Poiyomi Shaders Compromised in Targeted Minecraft Social Engineering Attack

The VRChat community is on high alert following a major security breach involving Poiyomi, the developer behind the ubiquitous Poiyomi Shaders. Reports confirmed that the owner’s Discord server, Patreon, and personal email accounts were compromised, leading to a temporary lockdown of one of the platform’s most vital resource hubs.

Poiyomi (creator of Poiyomi shaders) got hacked. It is currently recommended to not download/update Poiyomi shaders per the staff of their Discord server
byu/bunnythistle inVRchat

According to Tupper, a representative for VRChat, the breach didn’t stem from a technical exploit within Discord itself, but rather a sophisticated social engineering tactic.

This was done via a method where the scammer invites you to a Minecraft server over Discord, and sends you a (malicious) package to install via Curseforge.

They will go as far to dig through your friends list to tell you people that are playing too, to draw you in.

Be careful! https://t.co/vt2US7VSAH

— tupper (@dtupper) April 13, 2026

The attacker reportedly invited the victim to a Minecraft server via Discord and provided a malicious package to install through Curseforge. This specific malware vector is designed to token grab, allowing hackers to bypass multifactor authentication by stealing active login sessions directly from the victim’s browser or desktop client.

“They will go as far to dig through your friends list to tell you people are playing too, to draw you in,” Tupper warned in a statement.

Because Poiyomi Shaders are essential for the majority of high-end VRChat avatars, the breach sparked immediate concern over supply chain attacks where a developer’s hijacked account is used to distribute malware to thousands of unsuspecting users.

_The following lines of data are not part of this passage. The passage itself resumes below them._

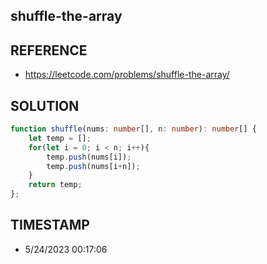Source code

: ## shuffle-the-array

## REFERENCE

- https://leetcode.com/problems/shuffle-the-array/

## SOLUTION

``` typescript
function shuffle(nums: number[], n: number): number[] {
    let temp = [];
    for(let i = 0; i < n; i++){
        temp.push(nums[i]);
        temp.push(nums[i+n]);
    }
    return temp;
};
```


## TIMESTAMP

- 5/24/2023 00:17:06
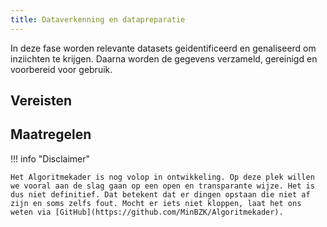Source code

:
 ```yaml
--- 
title: Dataverkenning en datapreparatie
---
```


In deze fase worden relevante datasets geidentificeerd en genaliseerd om inziichten te krijgen. Daarna worden de gegevens verzameld, gereinigd en voorbereid voor gebruik.

## Vereisten

<!-- list_vereisten levenscyclus/dataverkenning-en-datapreparatie -->

## Maatregelen

<!-- list_maatregelen levenscyclus/dataverkenning-en-datapreparatie -->

!!! info "Disclaimer"

    Het Algoritmekader is nog volop in ontwikkeling. Op deze plek willen we vooral aan de slag gaan op een open en transparante wijze. Het is dus niet definitief. Dat betekent dat er dingen opstaan die niet af zijn en soms zelfs fout. Mocht er iets niet kloppen, laat het ons weten via [GitHub](https://github.com/MinBZK/Algoritmekader).
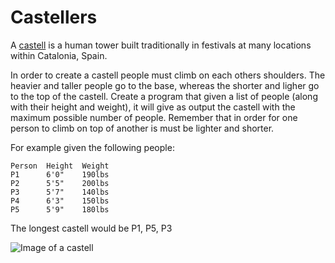 # Castellers

A [castell](https://en.wikipedia.org/wiki/Castell) is a human tower built traditionally in festivals at many locations within Catalonia, Spain.

In order to create a castell people must climb on each others shoulders.
The heavier and taller people go to the base, whereas the shorter and ligher go to the top of the castell.
Create a program that given a list of people (along with their height and weight), it will give as output the castell with the maximum possible
number of people.
Remember that in order for one person to climb on top of another is must be lighter and shorter.

For example given the following people:
```
Person  Height  Weight
P1      6'0"    190lbs
P2      5'5"    200lbs
P3      5'7"    140lbs
P4      6'3"    150lbs
P5      5'9"    180lbs
```
The longest castell would be P1, P5, P3
 
![Image of a castell](https://upload.wikimedia.org/wikipedia/commons/thumb/4/4d/Colla_Vella_dels_Xiquets_de_Valls_-_Primer_2de9_amb_folre_i_manilles_descarregat_de_la_hist%C3%B2ria_-_Diada_de_Santa_%C3%9Arsula_1994.jpg/400px-Colla_Vella_dels_Xiquets_de_Valls_-_Primer_2de9_amb_folre_i_manilles_descarregat_de_la_hist%C3%B2ria_-_Diada_de_Santa_%C3%9Arsula_1994.jpg)

 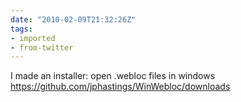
 ```yaml
---
date: "2010-02-09T21:32:26Z"
tags:
- imported
- from-twitter
---
```

I made an installer: open .webloc files in windows https://github.com/jphastings/WinWebloc/downloads
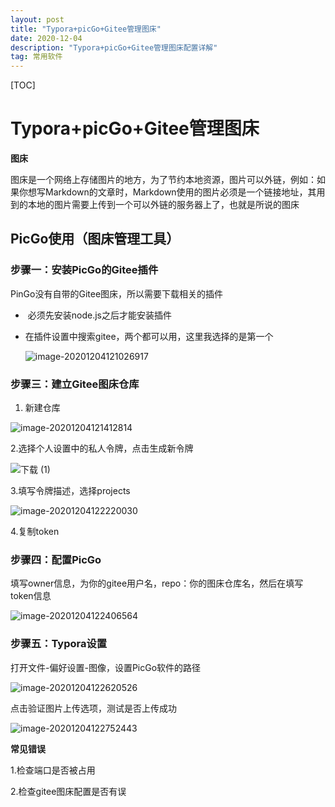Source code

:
 ```yaml
---
layout: post
title: "Typora+picGo+Gitee管理图床"
date: 2020-12-04
description: "Typora+picGo+Gitee管理图床配置详解"
tag: 常用软件
---
```


[TOC]



# Typora+picGo+Gitee管理图床

**图床**

​	图床是一个网络上存储图片的地方，为了节约本地资源，图片可以外链，例如：如果你想写Markdown的文章时，Markdown使用的图片必须是一个链接地址，其用到的本地的图片需要上传到一个可以外链的服务器上了，也就是所说的图床

## PicGo使用（图床管理工具）

### 步骤一：安装PicGo的Gitee插件

PinGo没有自带的Gitee图床，所以需要下载相关的插件

- ​	必须先安装node.js之后才能安装插件

- 在插件设置中搜索gitee，两个都可以用，这里我选择的是第一个

  ![image-20201204121026917](https://gitee.com/happyzm/images/raw/master/image-20201204121026917.png)

### 步骤三：建立Gitee图床仓库

1. 新建仓库

![image-20201204121412814](https://gitee.com/happyzm/images/raw/master/image-20201204121412814.png)

2.选择个人设置中的私人令牌，点击生成新令牌

![下载 (1)](https://gitee.com/happyzm/images/raw/master/%E4%B8%8B%E8%BD%BD%20(1).png)



3.填写令牌描述，选择projects

![image-20201204122220030](https://gitee.com/happyzm/images/raw/master/image-20201204122220030.png)

4.复制token



### 步骤四：配置PicGo

填写owner信息，为你的gitee用户名，repo：你的图床仓库名，然后在填写token信息

![image-20201204122406564](https://gitee.com/happyzm/images/raw/master/image-20201204122406564.png)



### 步骤五：Typora设置

打开文件-偏好设置-图像，设置PicGo软件的路径

![image-20201204122620526](https://gitee.com/happyzm/images/raw/master/image-20201204122620526.png)



点击验证图片上传选项，测试是否上传成功

![image-20201204122752443](https://gitee.com/happyzm/images/raw/master/image-20201204122752443.png)





**常见错误**

1.检查端口是否被占用

2.检查gitee图床配置是否有误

Community members on Reddit and Twitter (X) have advised users not to download or update Poiyomi Shaders via the VRChat Creator Companion, GitHub, or Patreon until the development team confirms the accounts are secured. If you already have the shaders installed in a Unity project, you are safe. The malware risk only applies to new files downloaded during the window of the hack. Any links or files sent from Poiyomi’s official Discord or Patreon accounts should be treated as malicious until further notice.

The Discord server has been locked down and channels have been hidden to prevent the spread of the scam. While the situation is still evolving, prominent community figures have urged users to wait for verification from other members of the team, such as Sacred, Thry, or Tony Lewis, before resuming updates.

This incident serves as a stark reminder of the increasing prevalence of social engineering within niche creative communities. Even with robust security, a single trusted friend invite can lead to a total ecosystem shutdown.